Gnanzù
La pesca del tonno ha costituito una fiorente attività in Sicilia fino agli inizi degli anni 2000. Durante la primavera, i pescatori posizionavano in mare un complesso di reti suddiviso in “camere” nelle quali venivano convogliati i tonni. L’ultima rete, l’unica provvista di fondo e nota come “camera della morte”, serviva per imprigionare i tonni che, durante l’ultima fase della pesca, venivano portati in superficie facendo affiorare la rete dall’acqua. Questa pratica, altamente ritualizzata, era caratterizzata dalla presenza di canti, noti come cialome, che, oltre a organizzare e coordinare i gesti del lavoro, assumevano un valore propiziatorio e di ringraziamento. I canti dei tonnaroti erano caratterizzati da un testo solitamente di carattere devozionale, presentando riferimenti al Cristo, alla Vergine, ai Santi, e da una struttura vocale responsoriale: un cantore solista (cialumaturi), che non sta necessariamente lavorando, enuncia la parte narrativa che viene seguita dalla risposta del coro il quale, mentre compie lo sforzo di tirare, intona una formula all’unisono.

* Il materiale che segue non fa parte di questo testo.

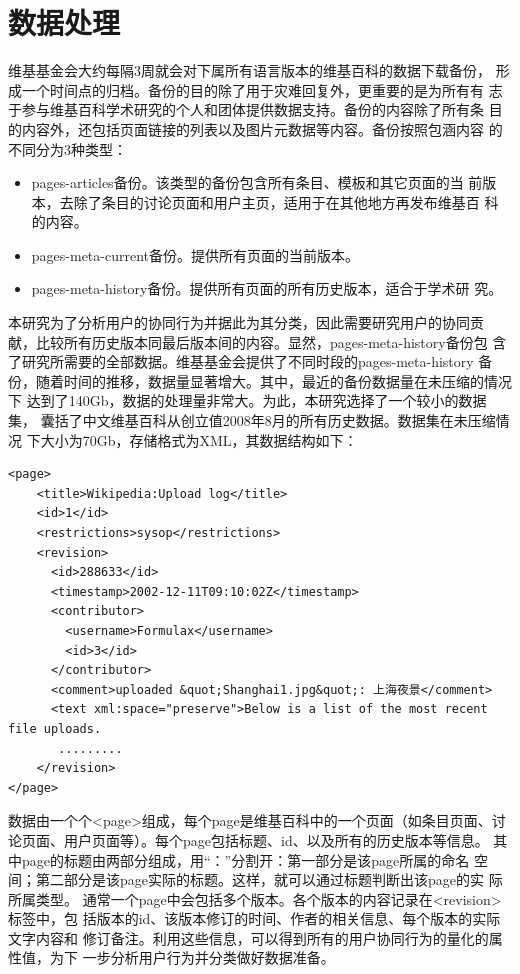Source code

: \section{数据处理}
\label{sec:wikimedia-data}

维基基金会大约每隔3周就会对下属所有语言版本的维基百科的数据下载备份，
形成一个时间点的归档。备份的目的除了用于灾难回复外，更重要的是为所有有
志于参与维基百科学术研究的个人和团体提供数据支持。备份的内容除了所有条
目的内容外，还包括页面链接的列表以及图片元数据等内容。备份按照包涵内容
的不同分为3种类型：
\begin{itemize}
\item pages-articles备份。该类型的备份包含所有条目、模板和其它页面的当
  前版本，去除了条目的讨论页面和用户主页，适用于在其他地方再发布维基百
  科的内容。
\item pages-meta-current备份。提供所有页面的当前版本。
\item pages-meta-history备份。提供所有页面的所有历史版本，适合于学术研
  究。
\end{itemize}

本研究为了分析用户的协同行为并据此为其分类，因此需要研究用户的协同贡
献，比较所有历史版本同最后版本间的内容。显然，pages-meta-history备份包
含了研究所需要的全部数据。维基基金会提供了不同时段的pages-meta-history
备份，随着时间的推移，数据量显著增大。其中，最近的备份数据量在未压缩的情况下
达到了140Gb，数据的处理量非常大。为此，本研究选择了一个较小的数据集，
囊括了中文维基百科从创立值2008年8月的所有历史数据。数据集在未压缩情况
下大小为70Gb，存储格式为XML，其数据结构如下：

\begin{verbatim}
<page>
    <title>Wikipedia:Upload log</title>
    <id>1</id>
    <restrictions>sysop</restrictions>
    <revision>
      <id>288633</id>
      <timestamp>2002-12-11T09:10:02Z</timestamp>
      <contributor>
        <username>Formulax</username>
        <id>3</id>
      </contributor>
      <comment>uploaded &quot;Shanghai1.jpg&quot;: 上海夜景</comment>
      <text xml:space="preserve">Below is a list of the most recent file uploads.
       .........
    </revision>
</page>
\end{verbatim}

数据由一个个<page>组成，每个page是维基百科中的一个页面（如条目页面、讨
论页面、用户页面等）。每个page包括标题、id、以及所有的历史版本等信息。
其中page的标题由两部分组成，用“：”分割开：第一部分是该page所属的命名
空间；第二部分是该page实际的标题。这样，就可以通过标题判断出该page的实
际所属类型。
通常一个page中会包括多个版本。各个版本的内容记录在<revision>标签中，包
括版本的id、该版本修订的时间、作者的相关信息、每个版本的实际文字内容和
修订备注。利用这些信息，可以得到所有的用户协同行为的量化的属性值，为下
一步分析用户行为并分类做好数据准备。

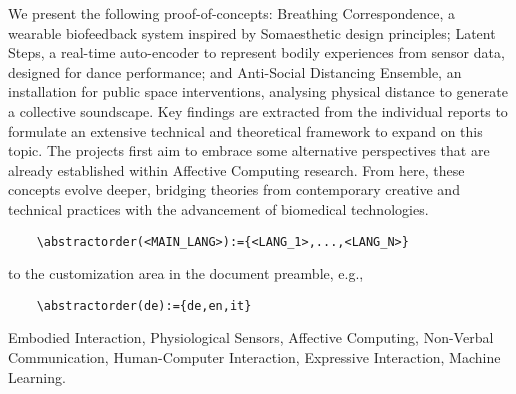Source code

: We present the following proof-of-concepts: Breathing Correspondence, a wearable biofeedback system inspired by Somaesthetic design principles; Latent Steps, a real-time auto-encoder to represent bodily experiences from sensor data, designed for dance performance; and Anti-Social Distancing Ensemble, an installation for public space interventions, analysing physical distance to generate a collective soundscape. Key findings are extracted from the individual reports to formulate an extensive technical and theoretical framework to expand on this topic. The projects first aim to embrace some alternative perspectives that are already established within Affective Computing research. From here, these concepts evolve deeper, bridging theories from contemporary creative and technical practices with the advancement of biomedical technologies.

\begin{verbatim}
    \abstractorder(<MAIN_LANG>):={<LANG_1>,...,<LANG_N>}
\end{verbatim}
\noindent to the customization area in the document preamble, e.g.,
\begin{verbatim}
    \abstractorder(de):={de,en,it}
\end{verbatim}

\begin{keywords}
Embodied Interaction, Physiological Sensors, Affective Computing, Non-Verbal Communication, Human-Computer Interaction, Expressive Interaction, Machine Learning.
\end{keywords} 
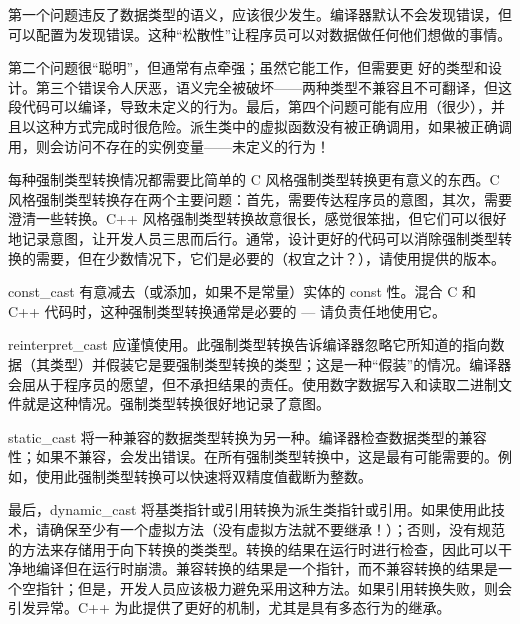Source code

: 
第一个问题违反了数据类型的语义，应该很少发生。编译器默认不会发现错误，但可以配置为发现错误。这种“松散性”让程序员可以对数据做任何他们想做的事情。

第二个问题很“聪明”，但通常有点牵强；虽然它能工作，但需要更 好的类型和设计。第三个错误令人厌恶，语义完全被破坏——两种类型不兼容且不可翻译，但这段代码可以编译，导致未定义的行为。最后，第四个问题可能有应用（很少），并且以这种方式完成时很危险。派生类中的虚拟函数没有被正确调用，如果被正确调用，则会访问不存在的实例变量——未定义的行为！


每种强制类型转换情况都需要比简单的 C 风格强制类型转换更有意义的东西。C 风格强制类型转换存在两个主要问题：首先，需要传达程序员的意图，其次，需要澄清一些转换。C++ 风格强制类型转换故意很长，感觉很笨拙，但它们可以很好地记录意图，让开发人员三思而后行。通常，设计更好的代码可以消除强制类型转换的需要，但在少数情况下，它们是必要的（权宜之计？），请使用提供的版本。

const\_cast 有意减去（或添加，如果不是常量）实体的 const 性。混合 C 和 C++ 代码时，这种强制类型转换通常是必要的 — 请负责任地使用它。

reinterpret\_cast 应谨慎使用。此强制类型转换告诉编译器忽略它所知道的指向数据（其类型）并假装它是要强制类型转换的类型；这是一种“假装”的情况。编译器会屈从于程序员的愿望，但不承担结果的责任。使用数字数据写入和读取二进制文件就是这种情况。强制类型转换很好地记录了意图。

static\_cast 将一种兼容的数据类型转换为另一种。编译器检查数据类型的兼容性；如果不兼容，会发出错误。在所有强制类型转换中，这是最有可能需要的。例 如，使用此强制类型转换可以快速将双精度值截断为整数。

最后，dynamic\_cast 将基类指针或引用转换为派生类指针或引用。如果使用此技术，请确保至少有一个虚拟方法（没有虚拟方法就不要继承！）；否则，没有规范的方法来存储用于向下转换的类类型。转换的结果在运行时进行检查，因此可以干净地编译但在运行时崩溃。兼容转换的结果是一个指针，而不兼容转换的结果是一个空指针；但是，开发人员应该极力避免采用这种方法。如果引用转换失败，则会引发异常。C++ 为此提供了更好的机制，尤其是具有多态行为的继承。


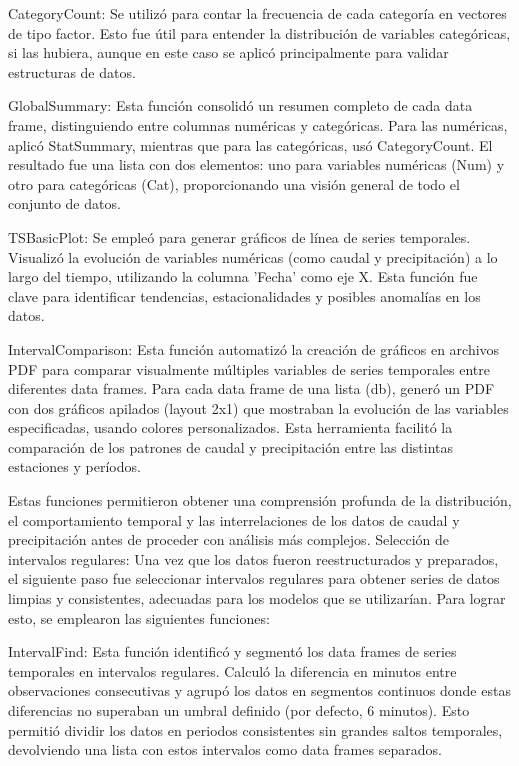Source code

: \documentclass[hess, manuscript]{copernicus}
\begin{document}
CategoryCount: Se utilizó para contar la frecuencia de cada categoría en vectores de tipo factor. Esto fue útil para entender la distribución de variables categóricas, si las hubiera, aunque en este caso se aplicó principalmente para validar estructuras de datos.

GlobalSummary: Esta función consolidó un resumen completo de cada data frame, distinguiendo entre columnas numéricas y categóricas. Para las numéricas, aplicó StatSummary, mientras que para las categóricas, usó CategoryCount. El resultado fue una lista con dos elementos: uno para variables numéricas (Num) y otro para categóricas (Cat), proporcionando una visión general de todo el conjunto de datos.

TSBasicPlot: Se empleó para generar gráficos de línea de series temporales. Visualizó la evolución de variables numéricas (como caudal y precipitación) a lo largo del tiempo, utilizando la columna 'Fecha' como eje X. Esta función fue clave para identificar tendencias, estacionalidades y posibles anomalías en los datos.

IntervalComparison: Esta función automatizó la creación de gráficos en archivos PDF para comparar visualmente múltiples variables de series temporales entre diferentes data frames. Para cada data frame de una lista (db), generó un PDF con dos gráficos apilados (layout 2x1) que mostraban la evolución de las variables especificadas, usando colores personalizados. Esta herramienta facilitó la comparación de los patrones de caudal y precipitación entre las distintas estaciones y períodos.

Estas funciones permitieron obtener una comprensión profunda de la distribución, el comportamiento temporal y las interrelaciones de los datos de caudal y precipitación antes de proceder con análisis más complejos.
Selección de intervalos regulares:
Una vez que los datos fueron reestructurados y preparados, el siguiente paso fue seleccionar intervalos regulares para obtener series de datos limpias y consistentes, adecuadas para los modelos que se utilizarían. Para lograr esto, se emplearon las siguientes funciones:

IntervalFind: Esta función identificó y segmentó los data frames de series temporales en intervalos regulares. Calculó la diferencia en minutos entre observaciones consecutivas y agrupó los datos en segmentos continuos donde estas diferencias no superaban un umbral definido (por defecto, 6 minutos). Esto permitió dividir los datos en periodos consistentes sin grandes saltos temporales, devolviendo una lista con estos intervalos como data frames separados.
\end{document}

Durante il momento di affioramento della “camera della morte”, i tonnaroti erano soliti intonare l’aiamola e il gnanzù, due canti che ritmavano i movimenti dei pescatori. L’aiamola era caratterizzata da un andamento lento che accompagnava lo sforzo durante il primo momento di affioramento della rete; lo gnanzù presentava invece un ritmo molto più serrato che scandiva il sollevamento della pesante rete ormai prossima alla superficie, mentre la voce del solista si sovrapponeva alla risposta dal coro. Nel presente video è possibile ascoltare un esempio di gnanzù e distinguerne il suo andamento serrato che accompagna lo sforzo dei pescatori nel momento ultimo della pesca.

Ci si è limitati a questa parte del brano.